> [To do] The reply to the records below should contain exactly the lines from the line with "are returned in" through the line with "thread affinity, see", and nothing besides.

[Records from a dataset]
—————
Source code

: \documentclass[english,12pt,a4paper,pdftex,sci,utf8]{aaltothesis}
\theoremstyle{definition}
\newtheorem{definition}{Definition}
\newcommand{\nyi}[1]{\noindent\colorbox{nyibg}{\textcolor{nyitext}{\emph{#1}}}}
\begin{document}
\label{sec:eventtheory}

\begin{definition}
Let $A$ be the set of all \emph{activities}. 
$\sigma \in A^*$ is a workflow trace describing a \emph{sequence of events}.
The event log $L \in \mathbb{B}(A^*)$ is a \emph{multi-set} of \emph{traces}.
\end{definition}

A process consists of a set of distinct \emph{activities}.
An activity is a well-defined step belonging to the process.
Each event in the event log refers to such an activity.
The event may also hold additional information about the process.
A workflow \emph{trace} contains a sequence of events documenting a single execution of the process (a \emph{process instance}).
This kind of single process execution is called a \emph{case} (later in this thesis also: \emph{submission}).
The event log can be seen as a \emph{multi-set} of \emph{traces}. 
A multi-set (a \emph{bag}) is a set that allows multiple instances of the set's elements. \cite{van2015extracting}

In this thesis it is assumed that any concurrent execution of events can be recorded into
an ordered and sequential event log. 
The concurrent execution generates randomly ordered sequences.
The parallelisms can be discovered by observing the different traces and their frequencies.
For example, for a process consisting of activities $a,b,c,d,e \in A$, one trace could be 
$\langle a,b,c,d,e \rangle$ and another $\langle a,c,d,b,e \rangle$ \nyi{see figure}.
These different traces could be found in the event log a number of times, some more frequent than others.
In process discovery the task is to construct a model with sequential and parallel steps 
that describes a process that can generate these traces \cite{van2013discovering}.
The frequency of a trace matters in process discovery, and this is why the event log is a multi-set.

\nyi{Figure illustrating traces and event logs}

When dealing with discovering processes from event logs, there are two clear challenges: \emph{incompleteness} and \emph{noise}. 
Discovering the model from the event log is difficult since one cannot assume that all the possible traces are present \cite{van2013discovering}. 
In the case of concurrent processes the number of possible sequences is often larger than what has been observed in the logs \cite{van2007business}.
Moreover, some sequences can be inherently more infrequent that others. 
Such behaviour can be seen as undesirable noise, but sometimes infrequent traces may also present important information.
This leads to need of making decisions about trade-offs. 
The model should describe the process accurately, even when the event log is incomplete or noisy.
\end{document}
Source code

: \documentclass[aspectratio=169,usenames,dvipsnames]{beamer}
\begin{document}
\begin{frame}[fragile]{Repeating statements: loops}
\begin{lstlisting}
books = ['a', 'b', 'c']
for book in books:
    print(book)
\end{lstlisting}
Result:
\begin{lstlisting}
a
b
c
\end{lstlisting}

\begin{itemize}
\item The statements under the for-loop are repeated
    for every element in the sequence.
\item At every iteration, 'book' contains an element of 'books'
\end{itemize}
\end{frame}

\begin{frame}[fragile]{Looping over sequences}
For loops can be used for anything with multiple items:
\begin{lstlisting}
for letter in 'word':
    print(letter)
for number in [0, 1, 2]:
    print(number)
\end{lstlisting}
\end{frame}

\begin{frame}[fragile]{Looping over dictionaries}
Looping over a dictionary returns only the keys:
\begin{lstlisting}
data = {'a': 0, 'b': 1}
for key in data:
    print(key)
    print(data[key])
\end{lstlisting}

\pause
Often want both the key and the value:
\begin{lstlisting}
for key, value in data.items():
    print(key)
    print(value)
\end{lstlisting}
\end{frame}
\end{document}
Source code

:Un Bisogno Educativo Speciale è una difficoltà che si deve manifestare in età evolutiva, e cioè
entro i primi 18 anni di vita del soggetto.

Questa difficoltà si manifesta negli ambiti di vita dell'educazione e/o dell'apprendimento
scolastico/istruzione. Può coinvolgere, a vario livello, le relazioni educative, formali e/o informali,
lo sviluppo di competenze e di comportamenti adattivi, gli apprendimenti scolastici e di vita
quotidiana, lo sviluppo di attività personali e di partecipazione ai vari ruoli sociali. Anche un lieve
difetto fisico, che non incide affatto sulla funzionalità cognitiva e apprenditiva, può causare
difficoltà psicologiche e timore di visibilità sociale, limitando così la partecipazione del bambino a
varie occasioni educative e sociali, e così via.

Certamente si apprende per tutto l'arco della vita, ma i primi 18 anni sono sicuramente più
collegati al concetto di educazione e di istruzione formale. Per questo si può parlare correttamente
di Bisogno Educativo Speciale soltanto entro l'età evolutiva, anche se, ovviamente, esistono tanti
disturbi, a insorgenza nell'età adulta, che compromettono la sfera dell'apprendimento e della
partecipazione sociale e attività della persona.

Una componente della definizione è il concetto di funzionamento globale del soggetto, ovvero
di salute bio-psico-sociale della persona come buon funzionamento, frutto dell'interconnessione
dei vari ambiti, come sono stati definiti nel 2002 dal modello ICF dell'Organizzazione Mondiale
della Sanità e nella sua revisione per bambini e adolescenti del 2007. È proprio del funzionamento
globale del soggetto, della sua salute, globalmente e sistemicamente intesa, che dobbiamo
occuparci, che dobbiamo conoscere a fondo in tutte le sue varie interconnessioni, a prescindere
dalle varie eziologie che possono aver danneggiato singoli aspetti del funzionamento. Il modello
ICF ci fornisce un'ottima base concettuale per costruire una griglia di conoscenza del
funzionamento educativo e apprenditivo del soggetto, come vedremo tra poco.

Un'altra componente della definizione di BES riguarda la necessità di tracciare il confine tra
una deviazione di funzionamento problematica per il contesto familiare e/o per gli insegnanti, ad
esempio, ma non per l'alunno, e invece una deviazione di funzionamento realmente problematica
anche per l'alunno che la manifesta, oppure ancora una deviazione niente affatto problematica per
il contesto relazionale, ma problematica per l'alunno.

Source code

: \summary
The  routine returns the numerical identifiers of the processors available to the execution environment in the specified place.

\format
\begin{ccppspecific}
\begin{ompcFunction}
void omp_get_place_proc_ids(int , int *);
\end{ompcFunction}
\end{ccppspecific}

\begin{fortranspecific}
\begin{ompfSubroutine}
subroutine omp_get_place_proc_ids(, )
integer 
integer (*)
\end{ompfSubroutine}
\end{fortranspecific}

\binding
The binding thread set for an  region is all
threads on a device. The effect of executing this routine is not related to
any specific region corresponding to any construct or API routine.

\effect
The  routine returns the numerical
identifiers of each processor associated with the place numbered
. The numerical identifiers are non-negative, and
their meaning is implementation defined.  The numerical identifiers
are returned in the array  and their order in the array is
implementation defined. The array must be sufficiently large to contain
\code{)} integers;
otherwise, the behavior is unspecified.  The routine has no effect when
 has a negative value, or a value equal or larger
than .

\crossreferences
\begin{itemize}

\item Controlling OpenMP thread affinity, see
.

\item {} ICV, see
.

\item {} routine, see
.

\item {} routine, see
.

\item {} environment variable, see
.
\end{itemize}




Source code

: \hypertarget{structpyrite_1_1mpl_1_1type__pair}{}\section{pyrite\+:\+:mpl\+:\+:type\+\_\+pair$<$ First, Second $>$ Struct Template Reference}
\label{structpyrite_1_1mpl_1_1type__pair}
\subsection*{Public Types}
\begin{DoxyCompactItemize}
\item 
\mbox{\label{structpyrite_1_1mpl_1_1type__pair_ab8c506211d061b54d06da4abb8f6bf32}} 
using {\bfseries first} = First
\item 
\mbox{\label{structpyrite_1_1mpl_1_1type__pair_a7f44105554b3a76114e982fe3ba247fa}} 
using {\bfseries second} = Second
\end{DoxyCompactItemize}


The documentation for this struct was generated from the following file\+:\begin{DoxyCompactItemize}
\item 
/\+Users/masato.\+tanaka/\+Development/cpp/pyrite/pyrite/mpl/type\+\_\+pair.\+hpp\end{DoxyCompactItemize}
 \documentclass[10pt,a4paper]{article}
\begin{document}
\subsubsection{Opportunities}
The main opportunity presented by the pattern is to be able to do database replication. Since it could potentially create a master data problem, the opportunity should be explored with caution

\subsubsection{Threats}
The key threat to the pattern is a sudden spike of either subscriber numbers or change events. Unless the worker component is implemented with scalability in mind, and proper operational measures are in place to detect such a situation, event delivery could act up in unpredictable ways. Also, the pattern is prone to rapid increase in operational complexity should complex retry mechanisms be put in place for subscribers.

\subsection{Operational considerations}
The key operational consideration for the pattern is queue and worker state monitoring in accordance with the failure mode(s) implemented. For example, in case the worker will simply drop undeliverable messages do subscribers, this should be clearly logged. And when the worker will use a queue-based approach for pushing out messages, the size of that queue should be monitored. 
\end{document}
—————
> [Result for this exercise]
are returned in the array  and their order in the array is
implementation defined. The array must be sufficiently large to contain
\code{)} integers;
otherwise, the behavior is unspecified.  The routine has no effect when
 has a negative value, or a value equal or larger
than .

\crossreferences
\begin{itemize}

\item Controlling OpenMP thread affinity, see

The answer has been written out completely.